▶ [Source material]
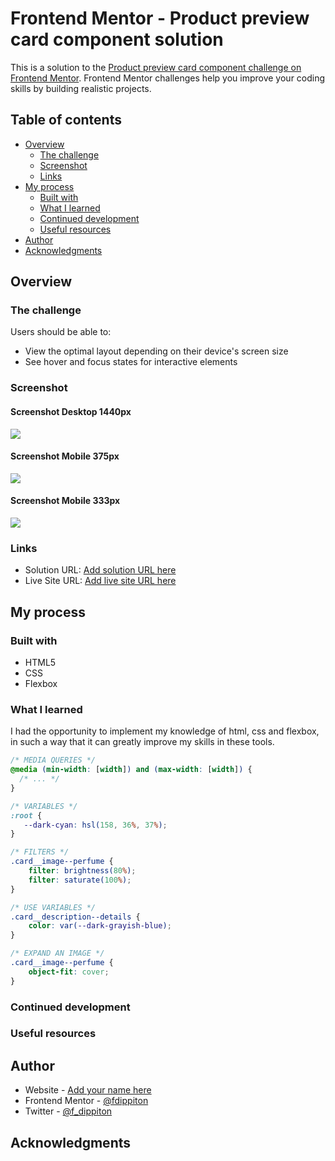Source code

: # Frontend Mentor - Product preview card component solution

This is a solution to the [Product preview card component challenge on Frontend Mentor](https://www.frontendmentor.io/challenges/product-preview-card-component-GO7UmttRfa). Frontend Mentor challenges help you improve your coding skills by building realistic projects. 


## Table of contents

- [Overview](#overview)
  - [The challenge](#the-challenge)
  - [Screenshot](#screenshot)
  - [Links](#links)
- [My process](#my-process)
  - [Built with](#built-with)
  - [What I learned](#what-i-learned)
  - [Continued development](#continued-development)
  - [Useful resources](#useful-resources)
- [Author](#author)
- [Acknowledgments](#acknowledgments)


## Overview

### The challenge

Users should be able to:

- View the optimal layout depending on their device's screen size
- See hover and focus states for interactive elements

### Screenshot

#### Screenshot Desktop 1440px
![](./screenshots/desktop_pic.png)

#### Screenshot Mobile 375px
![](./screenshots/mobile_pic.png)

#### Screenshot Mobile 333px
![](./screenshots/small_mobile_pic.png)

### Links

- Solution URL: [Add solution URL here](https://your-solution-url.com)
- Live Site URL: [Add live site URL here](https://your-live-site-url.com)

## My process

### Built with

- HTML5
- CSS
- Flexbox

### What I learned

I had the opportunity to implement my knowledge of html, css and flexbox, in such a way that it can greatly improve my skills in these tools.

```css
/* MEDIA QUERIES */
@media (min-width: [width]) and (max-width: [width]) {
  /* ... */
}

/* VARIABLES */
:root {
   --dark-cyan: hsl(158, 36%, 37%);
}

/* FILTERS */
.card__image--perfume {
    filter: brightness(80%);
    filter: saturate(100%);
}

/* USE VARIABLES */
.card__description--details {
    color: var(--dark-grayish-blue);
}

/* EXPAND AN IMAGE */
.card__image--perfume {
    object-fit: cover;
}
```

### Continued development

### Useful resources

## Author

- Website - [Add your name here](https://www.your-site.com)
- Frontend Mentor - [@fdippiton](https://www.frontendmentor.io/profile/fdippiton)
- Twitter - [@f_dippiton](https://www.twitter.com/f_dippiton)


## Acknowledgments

▶ [Task details] Repeat the entries exactly and keep the pictures out of the copy.

▶ [Your response]
Source code

: # Frontend Mentor - Product preview card component solution

This is a solution to the [Product preview card component challenge on Frontend Mentor](https://www.frontendmentor.io/challenges/product-preview-card-component-GO7UmttRfa). Frontend Mentor challenges help you improve your coding skills by building realistic projects. 


## Table of contents

- [Overview](#overview)
  - [The challenge](#the-challenge)
  - [Screenshot](#screenshot)
  - [Links](#links)
- [My process](#my-process)
  - [Built with](#built-with)
  - [What I learned](#what-i-learned)
  - [Continued development](#continued-development)
  - [Useful resources](#useful-resources)
- [Author](#author)
- [Acknowledgments](#acknowledgments)


## Overview

### The challenge

Users should be able to:

- View the optimal layout depending on their device's screen size
- See hover and focus states for interactive elements

### Screenshot

#### Screenshot Desktop 1440px
![](./screenshots/desktop_pic.png)

#### Screenshot Mobile 375px
![](./screenshots/mobile_pic.png)

#### Screenshot Mobile 333px
![](./screenshots/small_mobile_pic.png)

### Links

- Solution URL: [Add solution URL here](https://your-solution-url.com)
- Live Site URL: [Add live site URL here](https://your-live-site-url.com)

## My process

### Built with

- HTML5
- CSS
- Flexbox

### What I learned

I had the opportunity to implement my knowledge of html, css and flexbox, in such a way that it can greatly improve my skills in these tools.

```css
/* MEDIA QUERIES */
@media (min-width: [width]) and (max-width: [width]) {
  /* ... */
}

/* VARIABLES */
:root {
   --dark-cyan: hsl(158, 36%, 37%);
}

/* FILTERS */
.card__image--perfume {
    filter: brightness(80%);
    filter: saturate(100%);
}

/* USE VARIABLES */
.card__description--details {
    color: var(--dark-grayish-blue);
}

/* EXPAND AN IMAGE */
.card__image--perfume {
    object-fit: cover;
}
```

### Continued development

### Useful resources

## Author

- Website - [Add your name here](https://www.your-site.com)
- Frontend Mentor - [@fdippiton](https://www.frontendmentor.io/profile/fdippiton)
- Twitter - [@f_dippiton](https://www.twitter.com/f_dippiton)


## Acknowledgments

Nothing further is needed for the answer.